● **Problem statement**
The output should be all entries, each matching the original exactly.

(Records drawn from a dataset)
»»
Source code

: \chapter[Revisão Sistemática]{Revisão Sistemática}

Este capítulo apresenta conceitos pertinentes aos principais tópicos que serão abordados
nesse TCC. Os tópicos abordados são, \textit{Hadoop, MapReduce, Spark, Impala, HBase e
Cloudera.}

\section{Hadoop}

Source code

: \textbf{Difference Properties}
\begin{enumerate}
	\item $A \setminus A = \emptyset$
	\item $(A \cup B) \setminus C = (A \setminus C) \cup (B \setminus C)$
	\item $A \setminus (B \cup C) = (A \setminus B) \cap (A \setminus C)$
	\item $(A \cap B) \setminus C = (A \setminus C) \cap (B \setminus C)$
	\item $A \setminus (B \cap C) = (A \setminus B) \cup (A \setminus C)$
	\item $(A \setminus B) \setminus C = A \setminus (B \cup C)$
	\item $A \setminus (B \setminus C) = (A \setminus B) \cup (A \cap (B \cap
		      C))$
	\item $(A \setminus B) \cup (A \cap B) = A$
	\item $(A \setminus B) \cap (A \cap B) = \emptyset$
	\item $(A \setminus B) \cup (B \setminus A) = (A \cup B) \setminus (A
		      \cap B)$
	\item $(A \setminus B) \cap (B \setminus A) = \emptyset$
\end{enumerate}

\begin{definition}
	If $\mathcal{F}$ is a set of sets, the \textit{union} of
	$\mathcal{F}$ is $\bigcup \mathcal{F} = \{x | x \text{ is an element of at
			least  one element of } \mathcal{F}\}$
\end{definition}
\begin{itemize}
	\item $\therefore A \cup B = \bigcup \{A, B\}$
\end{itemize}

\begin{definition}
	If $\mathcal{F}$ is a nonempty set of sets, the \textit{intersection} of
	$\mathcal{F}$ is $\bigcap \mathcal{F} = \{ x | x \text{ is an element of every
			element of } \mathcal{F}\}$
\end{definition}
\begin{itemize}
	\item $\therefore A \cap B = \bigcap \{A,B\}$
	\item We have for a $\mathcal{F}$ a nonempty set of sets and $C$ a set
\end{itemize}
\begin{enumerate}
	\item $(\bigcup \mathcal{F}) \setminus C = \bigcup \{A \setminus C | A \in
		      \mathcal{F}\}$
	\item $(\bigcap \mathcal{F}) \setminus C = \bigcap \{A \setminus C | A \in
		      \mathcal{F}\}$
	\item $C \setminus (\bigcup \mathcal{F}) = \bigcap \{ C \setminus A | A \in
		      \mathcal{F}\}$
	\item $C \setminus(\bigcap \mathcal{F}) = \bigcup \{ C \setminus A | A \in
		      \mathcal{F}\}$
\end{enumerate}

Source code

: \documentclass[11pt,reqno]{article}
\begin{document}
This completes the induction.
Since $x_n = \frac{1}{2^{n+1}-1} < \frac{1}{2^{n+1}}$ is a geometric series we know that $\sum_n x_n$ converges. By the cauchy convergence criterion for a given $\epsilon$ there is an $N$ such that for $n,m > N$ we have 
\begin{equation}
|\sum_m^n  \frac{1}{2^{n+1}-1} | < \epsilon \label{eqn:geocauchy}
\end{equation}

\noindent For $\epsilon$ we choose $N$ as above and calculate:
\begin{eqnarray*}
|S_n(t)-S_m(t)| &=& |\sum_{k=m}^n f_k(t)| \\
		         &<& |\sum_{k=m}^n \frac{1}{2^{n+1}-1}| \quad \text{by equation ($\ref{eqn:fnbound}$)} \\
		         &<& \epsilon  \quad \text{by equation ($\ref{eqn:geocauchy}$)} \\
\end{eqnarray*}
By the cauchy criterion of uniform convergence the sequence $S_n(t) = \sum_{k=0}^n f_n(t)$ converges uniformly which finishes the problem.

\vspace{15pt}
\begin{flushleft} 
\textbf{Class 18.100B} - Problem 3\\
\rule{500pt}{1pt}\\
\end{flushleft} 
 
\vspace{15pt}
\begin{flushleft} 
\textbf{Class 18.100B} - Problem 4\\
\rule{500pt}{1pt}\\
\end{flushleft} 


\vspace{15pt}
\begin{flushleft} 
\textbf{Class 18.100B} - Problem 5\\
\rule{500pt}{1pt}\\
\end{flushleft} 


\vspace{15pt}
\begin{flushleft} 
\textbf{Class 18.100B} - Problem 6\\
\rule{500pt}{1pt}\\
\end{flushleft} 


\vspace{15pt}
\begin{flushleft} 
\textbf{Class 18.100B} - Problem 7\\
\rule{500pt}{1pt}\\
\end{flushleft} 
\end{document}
««
● **Task output**
Source code

: \chapter[Revisão Sistemática]{Revisão Sistemática}

Este capítulo apresenta conceitos pertinentes aos principais tópicos que serão abordados
nesse TCC. Os tópicos abordados são, \textit{Hadoop, MapReduce, Spark, Impala, HBase e
Cloudera.}

\section{Hadoop}

Source code

: \textbf{Difference Properties}
\begin{enumerate}
	\item $A \setminus A = \emptyset$
	\item $(A \cup B) \setminus C = (A \setminus C) \cup (B \setminus C)$
	\item $A \setminus (B \cup C) = (A \setminus B) \cap (A \setminus C)$
	\item $(A \cap B) \setminus C = (A \setminus C) \cap (B \setminus C)$
	\item $A \setminus (B \cap C) = (A \setminus B) \cup (A \setminus C)$
	\item $(A \setminus B) \setminus C = A \setminus (B \cup C)$
	\item $A \setminus (B \setminus C) = (A \setminus B) \cup (A \cap (B \cap
		      C))$
	\item $(A \setminus B) \cup (A \cap B) = A$
	\item $(A \setminus B) \cap (A \cap B) = \emptyset$
	\item $(A \setminus B) \cup (B \setminus A) = (A \cup B) \setminus (A
		      \cap B)$
	\item $(A \setminus B) \cap (B \setminus A) = \emptyset$
\end{enumerate}

\begin{definition}
	If $\mathcal{F}$ is a set of sets, the \textit{union} of
	$\mathcal{F}$ is $\bigcup \mathcal{F} = \{x | x \text{ is an element of at
			least  one element of } \mathcal{F}\}$
\end{definition}
\begin{itemize}
	\item $\therefore A \cup B = \bigcup \{A, B\}$
\end{itemize}

\begin{definition}
	If $\mathcal{F}$ is a nonempty set of sets, the \textit{intersection} of
	$\mathcal{F}$ is $\bigcap \mathcal{F} = \{ x | x \text{ is an element of every
			element of } \mathcal{F}\}$
\end{definition}
\begin{itemize}
	\item $\therefore A \cap B = \bigcap \{A,B\}$
	\item We have for a $\mathcal{F}$ a nonempty set of sets and $C$ a set
\end{itemize}
\begin{enumerate}
	\item $(\bigcup \mathcal{F}) \setminus C = \bigcup \{A \setminus C | A \in
		      \mathcal{F}\}$
	\item $(\bigcap \mathcal{F}) \setminus C = \bigcap \{A \setminus C | A \in
		      \mathcal{F}\}$
	\item $C \setminus (\bigcup \mathcal{F}) = \bigcap \{ C \setminus A | A \in
		      \mathcal{F}\}$
	\item $C \setminus(\bigcap \mathcal{F}) = \bigcup \{ C \setminus A | A \in
		      \mathcal{F}\}$
\end{enumerate}

Source code

: \documentclass[11pt,reqno]{article}
\begin{document}
This completes the induction.
Since $x_n = \frac{1}{2^{n+1}-1} < \frac{1}{2^{n+1}}$ is a geometric series we know that $\sum_n x_n$ converges. By the cauchy convergence criterion for a given $\epsilon$ there is an $N$ such that for $n,m > N$ we have 
\begin{equation}
|\sum_m^n  \frac{1}{2^{n+1}-1} | < \epsilon \label{eqn:geocauchy}
\end{equation}

\noindent For $\epsilon$ we choose $N$ as above and calculate:
\begin{eqnarray*}
|S_n(t)-S_m(t)| &=& |\sum_{k=m}^n f_k(t)| \\
		         &<& |\sum_{k=m}^n \frac{1}{2^{n+1}-1}| \quad \text{by equation ($\ref{eqn:fnbound}$)} \\
		         &<& \epsilon  \quad \text{by equation ($\ref{eqn:geocauchy}$)} \\
\end{eqnarray*}
By the cauchy criterion of uniform convergence the sequence $S_n(t) = \sum_{k=0}^n f_n(t)$ converges uniformly which finishes the problem.

\vspace{15pt}
\begin{flushleft} 
\textbf{Class 18.100B} - Problem 3\\
\rule{500pt}{1pt}\\
\end{flushleft} 
 
\vspace{15pt}
\begin{flushleft} 
\textbf{Class 18.100B} - Problem 4\\
\rule{500pt}{1pt}\\
\end{flushleft} 


\vspace{15pt}
\begin{flushleft} 
\textbf{Class 18.100B} - Problem 5\\
\rule{500pt}{1pt}\\
\end{flushleft} 


\vspace{15pt}
\begin{flushleft} 
\textbf{Class 18.100B} - Problem 6\\
\rule{500pt}{1pt}\\
\end{flushleft} 


\vspace{15pt}
\begin{flushleft} 
\textbf{Class 18.100B} - Problem 7\\
\rule{500pt}{1pt}\\
\end{flushleft} 
\end{document}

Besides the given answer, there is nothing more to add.